EXERCISE DIRECTIONS ->
Find the line containing "and table generation" in the listing below. Repeat it exactly, along with each following line up to and including the one containing "- Uses LibreOffice".

INPUT DATA ->
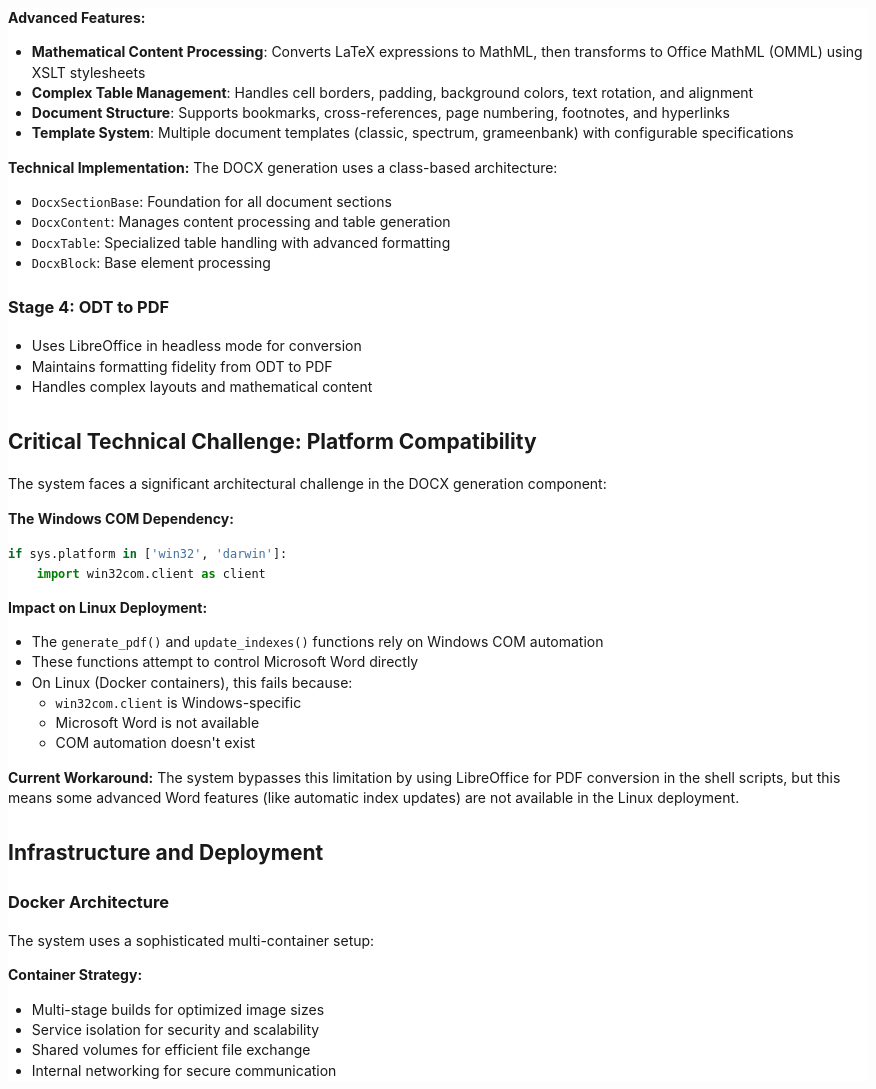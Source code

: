 **Advanced Features:**
- **Mathematical Content Processing**: Converts LaTeX expressions to MathML, then transforms to Office MathML (OMML) using XSLT stylesheets
- **Complex Table Management**: Handles cell borders, padding, background colors, text rotation, and alignment
- **Document Structure**: Supports bookmarks, cross-references, page numbering, footnotes, and hyperlinks
- **Template System**: Multiple document templates (classic, spectrum, grameenbank) with configurable specifications

**Technical Implementation:**
The DOCX generation uses a class-based architecture:
- `DocxSectionBase`: Foundation for all document sections
- `DocxContent`: Manages content processing and table generation
- `DocxTable`: Specialized table handling with advanced formatting
- `DocxBlock`: Base element processing

### Stage 4: ODT to PDF
- Uses LibreOffice in headless mode for conversion
- Maintains formatting fidelity from ODT to PDF
- Handles complex layouts and mathematical content

## Critical Technical Challenge: Platform Compatibility

The system faces a significant architectural challenge in the DOCX generation component:

**The Windows COM Dependency:**
```python
if sys.platform in ['win32', 'darwin']:
    import win32com.client as client
```

**Impact on Linux Deployment:**
- The `generate_pdf()` and `update_indexes()` functions rely on Windows COM automation
- These functions attempt to control Microsoft Word directly
- On Linux (Docker containers), this fails because:
  - `win32com.client` is Windows-specific
  - Microsoft Word is not available
  - COM automation doesn't exist

**Current Workaround:**
The system bypasses this limitation by using LibreOffice for PDF conversion in the shell scripts, but this means some advanced Word features (like automatic index updates) are not available in the Linux deployment.

## Infrastructure and Deployment

### Docker Architecture
The system uses a sophisticated multi-container setup:

**Container Strategy:**
- Multi-stage builds for optimized image sizes
- Service isolation for security and scalability
- Shared volumes for efficient file exchange
- Internal networking for secure communication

PROBLEM SOLUTION ->
- `DocxContent`: Manages content processing and table generation
- `DocxTable`: Specialized table handling with advanced formatting
- `DocxBlock`: Base element processing

### Stage 4: ODT to PDF
- Uses LibreOffice in headless mode for conversion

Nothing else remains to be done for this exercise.